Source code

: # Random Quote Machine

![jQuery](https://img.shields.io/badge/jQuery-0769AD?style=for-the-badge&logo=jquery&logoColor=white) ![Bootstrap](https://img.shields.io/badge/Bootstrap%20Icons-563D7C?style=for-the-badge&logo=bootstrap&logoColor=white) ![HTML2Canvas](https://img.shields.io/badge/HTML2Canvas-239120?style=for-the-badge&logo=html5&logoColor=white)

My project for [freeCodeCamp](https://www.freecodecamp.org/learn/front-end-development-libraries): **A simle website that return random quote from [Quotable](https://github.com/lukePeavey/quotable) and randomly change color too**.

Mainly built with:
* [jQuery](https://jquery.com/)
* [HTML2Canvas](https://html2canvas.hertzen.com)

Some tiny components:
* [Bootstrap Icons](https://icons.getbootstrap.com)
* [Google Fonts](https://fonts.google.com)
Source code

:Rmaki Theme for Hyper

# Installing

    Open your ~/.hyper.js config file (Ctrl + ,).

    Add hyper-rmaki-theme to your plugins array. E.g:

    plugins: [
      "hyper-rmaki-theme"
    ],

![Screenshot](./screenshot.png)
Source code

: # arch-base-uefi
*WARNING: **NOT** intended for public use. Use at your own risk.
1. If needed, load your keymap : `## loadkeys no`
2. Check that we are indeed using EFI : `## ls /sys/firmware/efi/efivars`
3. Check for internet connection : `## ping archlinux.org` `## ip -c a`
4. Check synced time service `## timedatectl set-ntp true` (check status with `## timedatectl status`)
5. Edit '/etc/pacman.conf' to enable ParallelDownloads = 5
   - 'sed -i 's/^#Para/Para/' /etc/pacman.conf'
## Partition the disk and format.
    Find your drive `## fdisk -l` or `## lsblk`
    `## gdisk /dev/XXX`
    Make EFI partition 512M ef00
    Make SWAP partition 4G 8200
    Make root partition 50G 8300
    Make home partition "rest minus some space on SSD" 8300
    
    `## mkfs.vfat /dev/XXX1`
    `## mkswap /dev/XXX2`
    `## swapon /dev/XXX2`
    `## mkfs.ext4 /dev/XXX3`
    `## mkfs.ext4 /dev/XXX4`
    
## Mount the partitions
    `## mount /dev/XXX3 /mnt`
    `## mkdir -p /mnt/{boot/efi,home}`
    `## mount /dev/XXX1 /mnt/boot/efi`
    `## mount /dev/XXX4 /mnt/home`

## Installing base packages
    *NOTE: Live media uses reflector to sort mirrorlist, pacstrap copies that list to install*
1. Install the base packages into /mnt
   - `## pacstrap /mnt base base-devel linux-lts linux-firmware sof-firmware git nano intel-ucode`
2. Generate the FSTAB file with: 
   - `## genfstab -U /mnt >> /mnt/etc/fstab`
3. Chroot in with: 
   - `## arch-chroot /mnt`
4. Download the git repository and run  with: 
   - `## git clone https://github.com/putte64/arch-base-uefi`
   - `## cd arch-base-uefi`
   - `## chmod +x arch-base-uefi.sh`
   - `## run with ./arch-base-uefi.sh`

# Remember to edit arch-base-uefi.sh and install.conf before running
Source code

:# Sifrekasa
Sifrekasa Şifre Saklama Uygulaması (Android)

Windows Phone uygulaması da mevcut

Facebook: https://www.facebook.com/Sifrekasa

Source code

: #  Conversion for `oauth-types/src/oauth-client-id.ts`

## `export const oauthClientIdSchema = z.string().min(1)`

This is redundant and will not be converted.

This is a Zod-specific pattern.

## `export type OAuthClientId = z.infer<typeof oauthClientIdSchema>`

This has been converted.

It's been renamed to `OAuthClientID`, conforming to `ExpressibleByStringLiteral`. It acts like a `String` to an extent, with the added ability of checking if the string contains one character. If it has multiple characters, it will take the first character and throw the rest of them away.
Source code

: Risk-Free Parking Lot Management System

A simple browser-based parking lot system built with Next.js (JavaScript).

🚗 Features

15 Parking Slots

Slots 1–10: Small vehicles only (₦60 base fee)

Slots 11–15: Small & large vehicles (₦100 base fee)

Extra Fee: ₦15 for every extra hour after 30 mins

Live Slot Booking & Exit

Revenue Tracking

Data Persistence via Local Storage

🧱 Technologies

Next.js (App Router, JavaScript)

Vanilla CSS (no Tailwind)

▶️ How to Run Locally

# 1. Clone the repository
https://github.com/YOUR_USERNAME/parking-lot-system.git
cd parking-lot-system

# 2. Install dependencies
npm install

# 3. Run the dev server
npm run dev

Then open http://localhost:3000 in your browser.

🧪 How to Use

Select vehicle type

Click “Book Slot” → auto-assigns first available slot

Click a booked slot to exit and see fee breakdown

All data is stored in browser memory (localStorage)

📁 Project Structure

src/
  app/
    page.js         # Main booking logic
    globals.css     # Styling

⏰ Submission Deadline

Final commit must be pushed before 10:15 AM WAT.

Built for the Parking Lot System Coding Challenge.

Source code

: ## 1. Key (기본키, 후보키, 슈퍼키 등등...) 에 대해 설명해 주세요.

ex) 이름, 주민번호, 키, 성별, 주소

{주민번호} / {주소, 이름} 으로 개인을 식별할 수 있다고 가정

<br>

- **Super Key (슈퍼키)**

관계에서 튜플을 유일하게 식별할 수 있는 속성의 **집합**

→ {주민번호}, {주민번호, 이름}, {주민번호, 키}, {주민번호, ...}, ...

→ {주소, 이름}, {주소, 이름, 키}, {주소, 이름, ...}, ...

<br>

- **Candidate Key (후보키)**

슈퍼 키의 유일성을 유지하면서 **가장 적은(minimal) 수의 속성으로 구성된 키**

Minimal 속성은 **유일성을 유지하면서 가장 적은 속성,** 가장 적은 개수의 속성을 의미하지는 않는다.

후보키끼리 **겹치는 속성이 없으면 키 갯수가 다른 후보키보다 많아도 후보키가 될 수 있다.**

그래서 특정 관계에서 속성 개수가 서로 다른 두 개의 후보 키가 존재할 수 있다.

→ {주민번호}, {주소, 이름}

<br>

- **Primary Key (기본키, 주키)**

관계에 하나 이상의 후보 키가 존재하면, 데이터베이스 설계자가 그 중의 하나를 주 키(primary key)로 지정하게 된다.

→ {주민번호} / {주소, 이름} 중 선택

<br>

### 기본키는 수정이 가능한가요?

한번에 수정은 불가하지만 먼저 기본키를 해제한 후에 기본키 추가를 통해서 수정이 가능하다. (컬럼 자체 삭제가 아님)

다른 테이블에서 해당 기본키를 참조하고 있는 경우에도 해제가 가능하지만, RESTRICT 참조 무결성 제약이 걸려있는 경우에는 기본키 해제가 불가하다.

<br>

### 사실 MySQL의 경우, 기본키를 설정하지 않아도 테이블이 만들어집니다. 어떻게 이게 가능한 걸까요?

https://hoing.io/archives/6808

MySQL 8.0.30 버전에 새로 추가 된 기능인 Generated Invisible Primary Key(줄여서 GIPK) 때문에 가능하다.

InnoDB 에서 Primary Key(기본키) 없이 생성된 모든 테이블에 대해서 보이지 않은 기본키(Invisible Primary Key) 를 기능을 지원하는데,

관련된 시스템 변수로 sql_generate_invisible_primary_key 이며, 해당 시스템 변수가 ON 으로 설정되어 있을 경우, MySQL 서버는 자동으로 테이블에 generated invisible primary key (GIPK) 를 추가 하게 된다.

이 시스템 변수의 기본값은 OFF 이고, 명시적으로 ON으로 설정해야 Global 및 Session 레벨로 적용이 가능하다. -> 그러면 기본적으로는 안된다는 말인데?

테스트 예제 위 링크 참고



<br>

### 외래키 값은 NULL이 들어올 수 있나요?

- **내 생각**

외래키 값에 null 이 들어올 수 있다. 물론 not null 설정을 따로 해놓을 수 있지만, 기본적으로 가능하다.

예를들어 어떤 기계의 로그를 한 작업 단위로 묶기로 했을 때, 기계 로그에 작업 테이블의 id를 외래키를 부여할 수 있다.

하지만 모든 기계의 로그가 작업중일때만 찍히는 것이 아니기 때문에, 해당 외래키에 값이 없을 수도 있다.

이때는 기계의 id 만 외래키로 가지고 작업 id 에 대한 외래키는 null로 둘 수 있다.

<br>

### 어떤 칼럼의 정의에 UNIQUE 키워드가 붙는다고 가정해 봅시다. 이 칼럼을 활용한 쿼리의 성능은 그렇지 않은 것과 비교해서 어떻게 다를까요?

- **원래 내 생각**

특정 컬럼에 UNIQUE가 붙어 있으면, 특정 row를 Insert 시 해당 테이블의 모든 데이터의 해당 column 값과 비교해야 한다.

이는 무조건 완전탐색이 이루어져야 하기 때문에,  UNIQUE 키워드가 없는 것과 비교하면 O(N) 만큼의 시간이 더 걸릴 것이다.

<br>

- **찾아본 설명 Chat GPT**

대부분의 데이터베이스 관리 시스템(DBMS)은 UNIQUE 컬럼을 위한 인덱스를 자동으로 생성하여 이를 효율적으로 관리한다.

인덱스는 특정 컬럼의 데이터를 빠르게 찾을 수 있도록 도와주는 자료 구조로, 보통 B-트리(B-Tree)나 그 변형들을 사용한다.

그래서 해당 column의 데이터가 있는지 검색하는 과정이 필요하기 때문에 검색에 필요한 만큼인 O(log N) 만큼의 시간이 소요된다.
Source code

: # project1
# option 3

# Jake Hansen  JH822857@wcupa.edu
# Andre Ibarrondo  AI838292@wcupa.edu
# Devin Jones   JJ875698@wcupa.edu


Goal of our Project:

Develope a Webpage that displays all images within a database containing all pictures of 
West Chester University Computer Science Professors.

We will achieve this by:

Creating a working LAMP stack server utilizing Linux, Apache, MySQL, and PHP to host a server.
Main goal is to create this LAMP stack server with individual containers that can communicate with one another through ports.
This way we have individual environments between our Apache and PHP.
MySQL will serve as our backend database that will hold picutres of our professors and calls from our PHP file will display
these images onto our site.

::::::

- [Description of the task]: Output, unchanged, only the lines from the one that holds "Creating a working" through the last line of the material above.

- [Finished exercise]:
Creating a working LAMP stack server utilizing Linux, Apache, MySQL, and PHP to host a server.
Main goal is to create this LAMP stack server with individual containers that can communicate with one another through ports.
This way we have individual environments between our Apache and PHP.
MySQL will serve as our backend database that will hold picutres of our professors and calls from our PHP file will display
these images onto our site.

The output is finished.